» **Your goal**: Copy exactly the lines of the data below that run from the line holding "- Ghi nhận vào Progress Log nếu đạt" through the line holding "hành vi không", both ends included.

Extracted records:
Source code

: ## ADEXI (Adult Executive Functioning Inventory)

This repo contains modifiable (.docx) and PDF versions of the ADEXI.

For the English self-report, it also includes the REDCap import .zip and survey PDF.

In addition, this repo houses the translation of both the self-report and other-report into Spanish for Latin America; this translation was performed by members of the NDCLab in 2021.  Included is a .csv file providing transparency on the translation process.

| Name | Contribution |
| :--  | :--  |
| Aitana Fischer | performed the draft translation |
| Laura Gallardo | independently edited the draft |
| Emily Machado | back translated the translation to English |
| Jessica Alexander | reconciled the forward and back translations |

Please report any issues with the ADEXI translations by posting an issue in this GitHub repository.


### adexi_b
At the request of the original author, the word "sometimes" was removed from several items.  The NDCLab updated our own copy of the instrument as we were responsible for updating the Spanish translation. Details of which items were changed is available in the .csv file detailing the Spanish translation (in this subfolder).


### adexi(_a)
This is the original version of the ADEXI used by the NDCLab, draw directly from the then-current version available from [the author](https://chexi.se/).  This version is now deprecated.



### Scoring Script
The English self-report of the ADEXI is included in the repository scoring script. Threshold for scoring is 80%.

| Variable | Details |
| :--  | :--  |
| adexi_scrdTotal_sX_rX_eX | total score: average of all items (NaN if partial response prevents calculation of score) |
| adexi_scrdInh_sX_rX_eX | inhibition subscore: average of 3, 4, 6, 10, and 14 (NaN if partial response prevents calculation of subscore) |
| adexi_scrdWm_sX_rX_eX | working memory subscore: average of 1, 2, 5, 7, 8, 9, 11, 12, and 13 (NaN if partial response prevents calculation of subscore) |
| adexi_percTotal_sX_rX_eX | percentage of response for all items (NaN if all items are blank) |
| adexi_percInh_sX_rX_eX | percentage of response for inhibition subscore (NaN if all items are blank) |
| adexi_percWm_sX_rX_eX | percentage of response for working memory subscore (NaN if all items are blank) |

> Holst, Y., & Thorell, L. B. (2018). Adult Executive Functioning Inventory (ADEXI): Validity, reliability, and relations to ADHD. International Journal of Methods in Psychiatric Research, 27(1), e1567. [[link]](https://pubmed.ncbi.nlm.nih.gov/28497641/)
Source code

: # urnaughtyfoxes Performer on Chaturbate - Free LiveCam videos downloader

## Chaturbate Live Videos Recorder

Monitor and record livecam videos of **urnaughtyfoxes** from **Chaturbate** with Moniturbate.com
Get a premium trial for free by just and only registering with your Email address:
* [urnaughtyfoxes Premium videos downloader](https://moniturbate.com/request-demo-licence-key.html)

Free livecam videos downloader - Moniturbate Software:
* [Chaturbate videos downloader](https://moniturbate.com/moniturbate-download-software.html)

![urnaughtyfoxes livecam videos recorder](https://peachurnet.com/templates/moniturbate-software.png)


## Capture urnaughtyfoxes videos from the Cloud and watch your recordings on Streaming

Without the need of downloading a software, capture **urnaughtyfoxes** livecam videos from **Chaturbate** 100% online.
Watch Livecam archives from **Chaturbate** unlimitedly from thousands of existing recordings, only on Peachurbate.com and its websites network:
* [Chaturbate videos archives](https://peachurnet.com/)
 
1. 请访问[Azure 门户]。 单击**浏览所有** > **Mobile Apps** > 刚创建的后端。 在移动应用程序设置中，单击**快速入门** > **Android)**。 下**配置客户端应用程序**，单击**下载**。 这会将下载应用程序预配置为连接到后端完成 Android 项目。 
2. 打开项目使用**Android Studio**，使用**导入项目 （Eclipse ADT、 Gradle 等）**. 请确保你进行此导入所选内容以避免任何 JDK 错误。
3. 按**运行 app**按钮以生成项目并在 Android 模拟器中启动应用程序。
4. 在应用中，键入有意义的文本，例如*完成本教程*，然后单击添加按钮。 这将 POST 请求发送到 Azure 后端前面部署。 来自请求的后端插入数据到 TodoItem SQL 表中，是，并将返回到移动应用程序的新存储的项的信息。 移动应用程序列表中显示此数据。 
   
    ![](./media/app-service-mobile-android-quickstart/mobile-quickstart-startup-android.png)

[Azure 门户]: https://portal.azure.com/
* * *
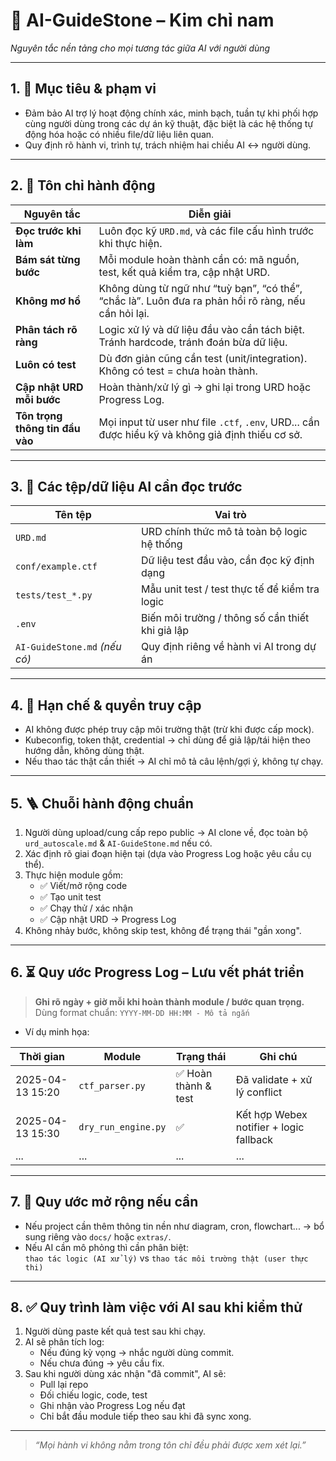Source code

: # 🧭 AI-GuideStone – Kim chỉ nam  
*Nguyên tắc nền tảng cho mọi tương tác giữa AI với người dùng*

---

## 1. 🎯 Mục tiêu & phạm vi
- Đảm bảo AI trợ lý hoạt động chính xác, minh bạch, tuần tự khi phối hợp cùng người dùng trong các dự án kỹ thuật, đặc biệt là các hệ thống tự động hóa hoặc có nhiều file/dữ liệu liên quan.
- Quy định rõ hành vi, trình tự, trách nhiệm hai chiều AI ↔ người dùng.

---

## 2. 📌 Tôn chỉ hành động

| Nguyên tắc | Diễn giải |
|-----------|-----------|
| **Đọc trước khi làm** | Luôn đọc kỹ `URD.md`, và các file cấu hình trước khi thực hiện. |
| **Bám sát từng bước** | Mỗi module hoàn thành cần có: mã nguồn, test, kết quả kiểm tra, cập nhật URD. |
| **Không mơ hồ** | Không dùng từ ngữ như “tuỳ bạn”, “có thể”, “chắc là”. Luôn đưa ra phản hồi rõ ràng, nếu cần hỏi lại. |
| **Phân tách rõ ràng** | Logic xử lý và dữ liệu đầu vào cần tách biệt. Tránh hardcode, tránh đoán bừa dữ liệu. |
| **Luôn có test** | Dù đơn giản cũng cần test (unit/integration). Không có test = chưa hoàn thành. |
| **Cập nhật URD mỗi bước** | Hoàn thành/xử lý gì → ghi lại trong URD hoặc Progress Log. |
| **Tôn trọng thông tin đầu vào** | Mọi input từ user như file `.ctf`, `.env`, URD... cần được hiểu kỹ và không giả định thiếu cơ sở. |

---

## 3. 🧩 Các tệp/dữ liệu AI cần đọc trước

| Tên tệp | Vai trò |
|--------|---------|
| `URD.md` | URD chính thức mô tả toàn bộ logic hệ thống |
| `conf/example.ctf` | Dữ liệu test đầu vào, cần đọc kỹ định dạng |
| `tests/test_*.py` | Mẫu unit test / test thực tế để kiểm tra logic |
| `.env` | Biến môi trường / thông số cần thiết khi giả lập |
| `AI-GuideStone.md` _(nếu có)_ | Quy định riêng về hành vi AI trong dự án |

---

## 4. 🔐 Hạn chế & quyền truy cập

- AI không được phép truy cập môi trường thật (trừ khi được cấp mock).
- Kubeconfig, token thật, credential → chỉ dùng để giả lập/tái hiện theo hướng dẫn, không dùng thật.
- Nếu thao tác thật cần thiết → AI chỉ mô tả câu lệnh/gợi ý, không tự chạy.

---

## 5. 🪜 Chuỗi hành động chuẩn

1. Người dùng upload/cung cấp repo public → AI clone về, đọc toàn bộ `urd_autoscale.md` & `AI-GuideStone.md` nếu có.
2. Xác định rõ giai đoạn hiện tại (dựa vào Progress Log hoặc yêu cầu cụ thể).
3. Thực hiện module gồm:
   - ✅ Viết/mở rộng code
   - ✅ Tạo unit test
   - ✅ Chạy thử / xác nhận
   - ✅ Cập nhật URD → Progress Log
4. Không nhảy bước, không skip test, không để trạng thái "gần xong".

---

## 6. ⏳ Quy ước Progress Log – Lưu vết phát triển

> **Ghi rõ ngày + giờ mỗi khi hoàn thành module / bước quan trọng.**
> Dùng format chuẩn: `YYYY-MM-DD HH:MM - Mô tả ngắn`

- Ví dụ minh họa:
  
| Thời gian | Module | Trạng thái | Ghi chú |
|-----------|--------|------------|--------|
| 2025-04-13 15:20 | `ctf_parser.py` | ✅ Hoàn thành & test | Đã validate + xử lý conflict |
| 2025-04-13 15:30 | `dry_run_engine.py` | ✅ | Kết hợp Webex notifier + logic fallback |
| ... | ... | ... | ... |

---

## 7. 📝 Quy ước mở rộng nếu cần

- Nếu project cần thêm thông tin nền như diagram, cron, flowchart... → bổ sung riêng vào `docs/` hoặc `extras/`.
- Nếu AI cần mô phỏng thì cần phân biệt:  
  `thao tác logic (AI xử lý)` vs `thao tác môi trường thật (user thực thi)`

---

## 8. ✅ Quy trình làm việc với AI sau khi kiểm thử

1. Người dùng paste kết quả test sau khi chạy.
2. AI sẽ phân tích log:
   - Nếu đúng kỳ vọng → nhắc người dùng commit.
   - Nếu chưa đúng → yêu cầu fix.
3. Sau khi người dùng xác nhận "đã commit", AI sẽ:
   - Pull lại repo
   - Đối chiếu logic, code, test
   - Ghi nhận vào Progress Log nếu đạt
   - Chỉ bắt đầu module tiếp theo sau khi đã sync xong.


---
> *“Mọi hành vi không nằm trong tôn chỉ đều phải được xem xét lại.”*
* * *
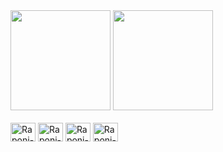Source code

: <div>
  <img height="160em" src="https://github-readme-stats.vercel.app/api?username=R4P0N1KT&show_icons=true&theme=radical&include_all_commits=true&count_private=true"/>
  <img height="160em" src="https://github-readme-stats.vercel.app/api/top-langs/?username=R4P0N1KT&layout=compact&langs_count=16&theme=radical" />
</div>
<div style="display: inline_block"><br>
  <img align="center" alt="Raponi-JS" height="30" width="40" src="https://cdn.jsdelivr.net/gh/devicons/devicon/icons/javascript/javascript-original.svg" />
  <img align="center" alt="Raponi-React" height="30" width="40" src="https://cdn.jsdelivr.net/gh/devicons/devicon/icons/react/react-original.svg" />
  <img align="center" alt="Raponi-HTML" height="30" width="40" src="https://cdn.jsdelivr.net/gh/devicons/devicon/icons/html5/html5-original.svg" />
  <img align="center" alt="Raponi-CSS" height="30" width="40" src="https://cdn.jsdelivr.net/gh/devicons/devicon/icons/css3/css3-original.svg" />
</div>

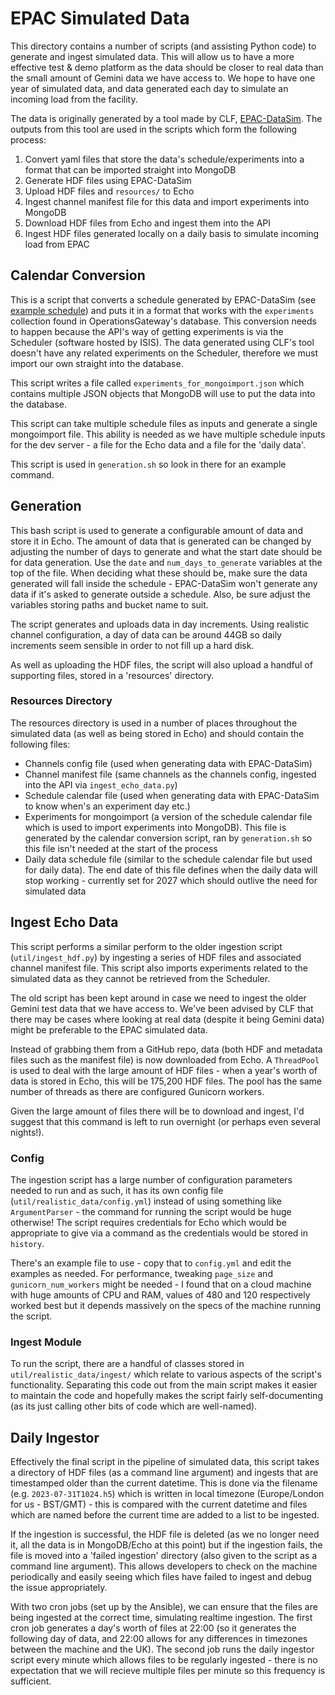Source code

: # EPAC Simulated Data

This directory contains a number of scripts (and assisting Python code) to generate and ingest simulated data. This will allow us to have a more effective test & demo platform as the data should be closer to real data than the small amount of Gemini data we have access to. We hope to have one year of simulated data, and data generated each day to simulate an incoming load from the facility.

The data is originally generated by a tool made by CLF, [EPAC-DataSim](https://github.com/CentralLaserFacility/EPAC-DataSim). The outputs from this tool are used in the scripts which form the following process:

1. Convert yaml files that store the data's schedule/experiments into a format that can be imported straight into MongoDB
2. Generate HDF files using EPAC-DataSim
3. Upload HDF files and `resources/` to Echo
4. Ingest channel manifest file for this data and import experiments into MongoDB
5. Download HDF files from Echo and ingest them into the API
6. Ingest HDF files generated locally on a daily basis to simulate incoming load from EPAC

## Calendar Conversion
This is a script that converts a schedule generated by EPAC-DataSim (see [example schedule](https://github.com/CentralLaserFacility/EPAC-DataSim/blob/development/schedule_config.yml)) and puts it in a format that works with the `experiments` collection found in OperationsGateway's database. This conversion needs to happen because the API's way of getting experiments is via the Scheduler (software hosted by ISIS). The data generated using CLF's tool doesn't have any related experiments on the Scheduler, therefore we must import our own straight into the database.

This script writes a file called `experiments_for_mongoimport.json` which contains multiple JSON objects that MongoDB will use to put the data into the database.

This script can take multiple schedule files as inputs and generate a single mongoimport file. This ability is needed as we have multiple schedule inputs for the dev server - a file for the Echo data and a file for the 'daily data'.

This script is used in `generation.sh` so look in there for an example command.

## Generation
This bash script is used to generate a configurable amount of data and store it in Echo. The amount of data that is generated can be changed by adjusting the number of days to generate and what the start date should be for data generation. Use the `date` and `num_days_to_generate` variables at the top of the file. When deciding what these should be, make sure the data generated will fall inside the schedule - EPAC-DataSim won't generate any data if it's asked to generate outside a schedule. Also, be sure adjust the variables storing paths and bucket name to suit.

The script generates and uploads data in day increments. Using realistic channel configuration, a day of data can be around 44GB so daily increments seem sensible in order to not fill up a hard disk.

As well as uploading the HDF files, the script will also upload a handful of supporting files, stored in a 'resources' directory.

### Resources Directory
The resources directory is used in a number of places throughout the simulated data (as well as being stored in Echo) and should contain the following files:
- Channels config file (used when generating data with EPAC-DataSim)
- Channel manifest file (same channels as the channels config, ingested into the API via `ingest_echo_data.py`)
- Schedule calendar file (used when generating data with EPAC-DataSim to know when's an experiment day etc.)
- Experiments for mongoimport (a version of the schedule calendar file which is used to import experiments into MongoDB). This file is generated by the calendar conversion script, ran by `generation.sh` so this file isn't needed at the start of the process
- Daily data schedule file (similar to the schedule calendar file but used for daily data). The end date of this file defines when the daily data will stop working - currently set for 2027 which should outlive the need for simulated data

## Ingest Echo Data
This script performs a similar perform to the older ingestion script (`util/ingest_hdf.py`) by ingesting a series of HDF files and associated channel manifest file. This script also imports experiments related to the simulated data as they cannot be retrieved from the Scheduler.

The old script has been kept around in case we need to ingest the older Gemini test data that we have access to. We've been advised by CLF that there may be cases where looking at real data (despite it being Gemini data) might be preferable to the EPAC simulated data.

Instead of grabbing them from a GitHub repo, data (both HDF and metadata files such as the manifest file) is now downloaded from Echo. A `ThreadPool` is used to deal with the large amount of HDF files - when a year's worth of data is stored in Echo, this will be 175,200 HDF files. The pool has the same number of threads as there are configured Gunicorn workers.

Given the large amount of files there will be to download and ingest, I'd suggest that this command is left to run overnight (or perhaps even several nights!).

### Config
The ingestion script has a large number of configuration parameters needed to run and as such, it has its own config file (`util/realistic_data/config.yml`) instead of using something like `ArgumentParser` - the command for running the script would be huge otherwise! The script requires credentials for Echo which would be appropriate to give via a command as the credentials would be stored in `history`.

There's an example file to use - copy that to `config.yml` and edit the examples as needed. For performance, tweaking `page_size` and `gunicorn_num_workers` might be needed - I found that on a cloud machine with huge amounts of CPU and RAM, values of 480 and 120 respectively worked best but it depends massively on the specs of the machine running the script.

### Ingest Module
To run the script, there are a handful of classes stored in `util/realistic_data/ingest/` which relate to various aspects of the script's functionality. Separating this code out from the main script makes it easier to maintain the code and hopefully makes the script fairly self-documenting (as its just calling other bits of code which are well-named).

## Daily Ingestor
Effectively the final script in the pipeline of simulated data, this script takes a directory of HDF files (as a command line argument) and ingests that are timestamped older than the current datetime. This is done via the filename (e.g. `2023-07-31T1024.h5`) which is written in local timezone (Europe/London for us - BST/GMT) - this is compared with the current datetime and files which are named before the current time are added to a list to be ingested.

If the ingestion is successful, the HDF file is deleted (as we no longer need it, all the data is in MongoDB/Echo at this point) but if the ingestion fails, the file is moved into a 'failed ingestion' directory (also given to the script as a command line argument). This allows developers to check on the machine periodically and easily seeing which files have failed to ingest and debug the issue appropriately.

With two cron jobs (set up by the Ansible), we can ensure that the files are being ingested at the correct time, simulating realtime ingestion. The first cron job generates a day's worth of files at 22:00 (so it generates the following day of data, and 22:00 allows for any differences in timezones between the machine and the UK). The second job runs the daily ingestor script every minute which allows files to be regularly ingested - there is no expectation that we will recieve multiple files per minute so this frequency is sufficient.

» **Answer space**:
   - Ghi nhận vào Progress Log nếu đạt
   - Chỉ bắt đầu module tiếp theo sau khi đã sync xong.


---
> *“Mọi hành vi không nằm trong tôn chỉ đều phải được xem xét lại.”*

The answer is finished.